WHAT TO PRODUCE: Lift every line from the entries that includes the word "TypeScript".

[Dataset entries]
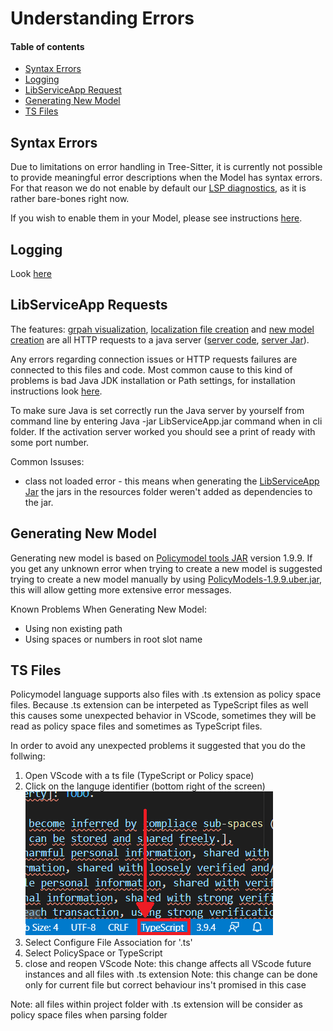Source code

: # Understanding Errors <!-- omit in toc -->

#### Table of contents  <!-- omit in toc -->
- [Syntax Errors](#syntax-errors)
- [Logging](#Logging)
- [LibServiceApp Request](#LibServiceApp-Requests)
- [Generating New Model](#Generating-New-Model)
- [TS Files](#TS-Files)

## Syntax Errors
Due to limitations on error handling in Tree-Sitter, it is currently not possible to provide meaningful error descriptions when the Model has syntax errors. For that reason we do not enable by default our [LSP diagnostics](#https://microsoft.github.io/language-server-protocol/specification#diagnostic), as it is rather bare-bones right now.

If you wish to enable them in your Model, please see instructions [here](../README.md#supported-settings).

## Logging
Look [here](./CONTRIBUTING.md/#Server-Logging)

## LibServiceApp Requests
The features: [grpah visualization](./../README.md/#graphviz-visualization), [localization file creation](./../README.md/#localization) and [new model creation](./../README.md/#create-new-model) are all HTTP requests to a java server ([server code](./../LibServiceApp), [server Jar](./../cli/LibServiceApp.jar)).

Any errors regarding connection issues or HTTP requests failures are connected to this files and code. Most common cause to this kind of problems is bad Java JDK installation or Path settings, for installation instructions look [here](./../README.md/#installation).

To make sure Java is set correctly run the Java server by yourself from command line by entering Java -jar LibServiceApp.jar command when in cli folder. If the activation server worked you should see a print of ready with some port number.

Common Issuses:
- class not loaded error - this means when generating the [LibServiceApp Jar](./CONTRIBUTING.md/#LibServiceAPP) the jars in the resources folder weren't added as dependencies to the jar.

## Generating New Model
Generating new model is based on [Policymodel tools JAR](https://github.com/IQSS/DataTaggingLibrary) version 1.9.9.
If you get any unknown error when trying to create a new model is suggested trying to create a new model manually by using [PolicyModels-1.9.9.uber.jar](./../LibServiceApp/resources/PolicyModels-1.9.9.uber.jar), this will allow getting more extensive error messages.

Known Problems When Generating New Model:
- Using non existing path
- Using spaces or numbers in root slot name


## TS Files
Policymodel language supports also files with .ts extension as policy space files. Because .ts extension can be interpeted as TypeScript files as well this causes some unexpected behavior in VScode, sometimes they will be read as policy space files and sometimes as TypeScript files.

In order to avoid any unexpected problems it suggested that you do the follwing:
1. Open VScode with a ts file (TypeScript or Policy space)
2. Click on the languge identifier (bottom right of the screen)<br>
![languge-identifier-image](./images/language_identifier.png)
3. Select Configure File Association for '.ts'
4. Select PolicySpace or TypeScript
5. close and reopen VScode
Note: this change affects all VScode future instances and all files with .ts extension
Note: this change can be done only for current file but correct behaviour ins't promised in this case

Note: all files within project folder with .ts extension will be consider as policy space files when parsing folder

WORKED SOLUTION:
Policymodel language supports also files with .ts extension as policy space files. Because .ts extension can be interpeted as TypeScript files as well this causes some unexpected behavior in VScode, sometimes they will be read as policy space files and sometimes as TypeScript files.
1. Open VScode with a ts file (TypeScript or Policy space)
4. Select PolicySpace or TypeScript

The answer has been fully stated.